### Work order
Set down again exactly the lines of the listing below that fall between the line holding "From Your Own Marketplace</span></li>" and the line holding "Of Customers Globally</span></li>", inclusive.
***
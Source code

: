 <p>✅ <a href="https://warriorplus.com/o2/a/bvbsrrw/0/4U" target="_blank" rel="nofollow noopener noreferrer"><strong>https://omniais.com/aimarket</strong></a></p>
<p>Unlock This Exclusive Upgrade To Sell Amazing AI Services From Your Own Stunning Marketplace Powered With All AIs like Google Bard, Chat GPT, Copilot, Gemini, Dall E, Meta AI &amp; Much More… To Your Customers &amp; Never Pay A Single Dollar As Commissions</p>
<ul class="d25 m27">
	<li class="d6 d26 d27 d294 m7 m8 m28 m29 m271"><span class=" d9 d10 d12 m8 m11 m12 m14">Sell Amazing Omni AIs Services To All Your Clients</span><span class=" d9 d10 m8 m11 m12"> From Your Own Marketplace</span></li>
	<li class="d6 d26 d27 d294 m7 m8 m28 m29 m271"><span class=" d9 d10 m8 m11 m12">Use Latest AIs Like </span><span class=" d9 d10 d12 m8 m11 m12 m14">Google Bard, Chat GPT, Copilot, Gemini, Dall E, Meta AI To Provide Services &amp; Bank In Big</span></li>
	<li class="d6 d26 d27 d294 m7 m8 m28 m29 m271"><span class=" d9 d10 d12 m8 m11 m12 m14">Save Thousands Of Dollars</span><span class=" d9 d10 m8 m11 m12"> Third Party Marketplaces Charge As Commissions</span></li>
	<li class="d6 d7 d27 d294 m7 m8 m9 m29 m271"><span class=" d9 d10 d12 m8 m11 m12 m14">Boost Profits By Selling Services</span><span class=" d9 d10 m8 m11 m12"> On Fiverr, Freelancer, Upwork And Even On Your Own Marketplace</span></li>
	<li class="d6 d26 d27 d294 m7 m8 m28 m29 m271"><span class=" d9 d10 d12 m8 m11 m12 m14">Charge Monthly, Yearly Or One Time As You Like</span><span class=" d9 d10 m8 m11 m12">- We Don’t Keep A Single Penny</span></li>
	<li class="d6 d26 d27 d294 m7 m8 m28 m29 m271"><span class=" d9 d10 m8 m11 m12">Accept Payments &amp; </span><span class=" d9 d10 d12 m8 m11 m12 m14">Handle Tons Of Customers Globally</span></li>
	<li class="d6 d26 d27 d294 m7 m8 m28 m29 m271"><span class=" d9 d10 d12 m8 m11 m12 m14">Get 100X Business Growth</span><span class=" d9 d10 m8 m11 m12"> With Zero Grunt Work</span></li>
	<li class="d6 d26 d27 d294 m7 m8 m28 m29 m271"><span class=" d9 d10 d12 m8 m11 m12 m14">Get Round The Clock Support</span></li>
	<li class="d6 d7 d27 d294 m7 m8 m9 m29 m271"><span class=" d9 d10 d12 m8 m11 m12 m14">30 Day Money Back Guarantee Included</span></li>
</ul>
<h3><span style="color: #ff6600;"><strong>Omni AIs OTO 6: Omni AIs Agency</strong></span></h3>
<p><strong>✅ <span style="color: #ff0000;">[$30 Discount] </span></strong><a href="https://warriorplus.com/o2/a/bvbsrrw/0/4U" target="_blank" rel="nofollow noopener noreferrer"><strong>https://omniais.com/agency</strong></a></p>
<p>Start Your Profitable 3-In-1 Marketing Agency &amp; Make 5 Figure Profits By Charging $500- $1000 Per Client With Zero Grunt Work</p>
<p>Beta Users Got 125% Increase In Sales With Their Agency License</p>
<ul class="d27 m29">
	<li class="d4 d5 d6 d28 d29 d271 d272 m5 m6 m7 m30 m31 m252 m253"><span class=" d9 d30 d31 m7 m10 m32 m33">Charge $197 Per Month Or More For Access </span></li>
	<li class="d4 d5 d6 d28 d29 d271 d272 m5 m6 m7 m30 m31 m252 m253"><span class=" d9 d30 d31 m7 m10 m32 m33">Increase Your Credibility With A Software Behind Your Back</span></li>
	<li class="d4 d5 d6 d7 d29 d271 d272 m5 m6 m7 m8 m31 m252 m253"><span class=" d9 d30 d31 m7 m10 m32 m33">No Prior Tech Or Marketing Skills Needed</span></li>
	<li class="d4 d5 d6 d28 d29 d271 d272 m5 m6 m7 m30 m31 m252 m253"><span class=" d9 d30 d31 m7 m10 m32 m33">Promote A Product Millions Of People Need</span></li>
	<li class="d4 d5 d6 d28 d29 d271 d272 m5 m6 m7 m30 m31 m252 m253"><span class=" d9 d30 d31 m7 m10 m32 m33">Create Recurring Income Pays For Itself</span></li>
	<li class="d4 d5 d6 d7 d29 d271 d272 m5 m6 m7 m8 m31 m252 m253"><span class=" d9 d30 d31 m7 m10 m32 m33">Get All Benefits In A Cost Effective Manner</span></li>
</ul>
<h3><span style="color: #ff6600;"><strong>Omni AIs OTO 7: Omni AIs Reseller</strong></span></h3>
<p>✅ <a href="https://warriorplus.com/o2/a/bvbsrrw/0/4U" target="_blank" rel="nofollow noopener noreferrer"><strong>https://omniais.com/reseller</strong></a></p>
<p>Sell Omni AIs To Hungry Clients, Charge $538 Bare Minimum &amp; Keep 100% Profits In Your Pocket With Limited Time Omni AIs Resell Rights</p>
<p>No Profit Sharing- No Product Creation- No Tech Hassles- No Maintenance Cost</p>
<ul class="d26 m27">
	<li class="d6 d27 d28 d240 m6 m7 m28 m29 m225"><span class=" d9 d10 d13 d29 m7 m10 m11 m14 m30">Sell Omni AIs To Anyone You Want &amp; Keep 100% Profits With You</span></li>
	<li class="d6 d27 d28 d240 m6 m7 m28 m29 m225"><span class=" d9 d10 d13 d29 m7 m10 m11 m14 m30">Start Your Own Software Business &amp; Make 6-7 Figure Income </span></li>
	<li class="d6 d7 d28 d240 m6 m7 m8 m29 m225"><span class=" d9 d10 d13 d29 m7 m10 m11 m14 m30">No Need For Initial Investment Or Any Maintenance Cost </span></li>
***
### Problem solution
	<li class="d6 d26 d27 d294 m7 m8 m28 m29 m271"><span class=" d9 d10 d12 m8 m11 m12 m14">Sell Amazing Omni AIs Services To All Your Clients</span><span class=" d9 d10 m8 m11 m12"> From Your Own Marketplace</span></li>
	<li class="d6 d26 d27 d294 m7 m8 m28 m29 m271"><span class=" d9 d10 m8 m11 m12">Use Latest AIs Like </span><span class=" d9 d10 d12 m8 m11 m12 m14">Google Bard, Chat GPT, Copilot, Gemini, Dall E, Meta AI To Provide Services &amp; Bank In Big</span></li>
	<li class="d6 d26 d27 d294 m7 m8 m28 m29 m271"><span class=" d9 d10 d12 m8 m11 m12 m14">Save Thousands Of Dollars</span><span class=" d9 d10 m8 m11 m12"> Third Party Marketplaces Charge As Commissions</span></li>
	<li class="d6 d7 d27 d294 m7 m8 m9 m29 m271"><span class=" d9 d10 d12 m8 m11 m12 m14">Boost Profits By Selling Services</span><span class=" d9 d10 m8 m11 m12"> On Fiverr, Freelancer, Upwork And Even On Your Own Marketplace</span></li>
	<li class="d6 d26 d27 d294 m7 m8 m28 m29 m271"><span class=" d9 d10 d12 m8 m11 m12 m14">Charge Monthly, Yearly Or One Time As You Like</span><span class=" d9 d10 m8 m11 m12">- We Don’t Keep A Single Penny</span></li>
	<li class="d6 d26 d27 d294 m7 m8 m28 m29 m271"><span class=" d9 d10 m8 m11 m12">Accept Payments &amp; </span><span class=" d9 d10 d12 m8 m11 m12 m14">Handle Tons Of Customers Globally</span></li>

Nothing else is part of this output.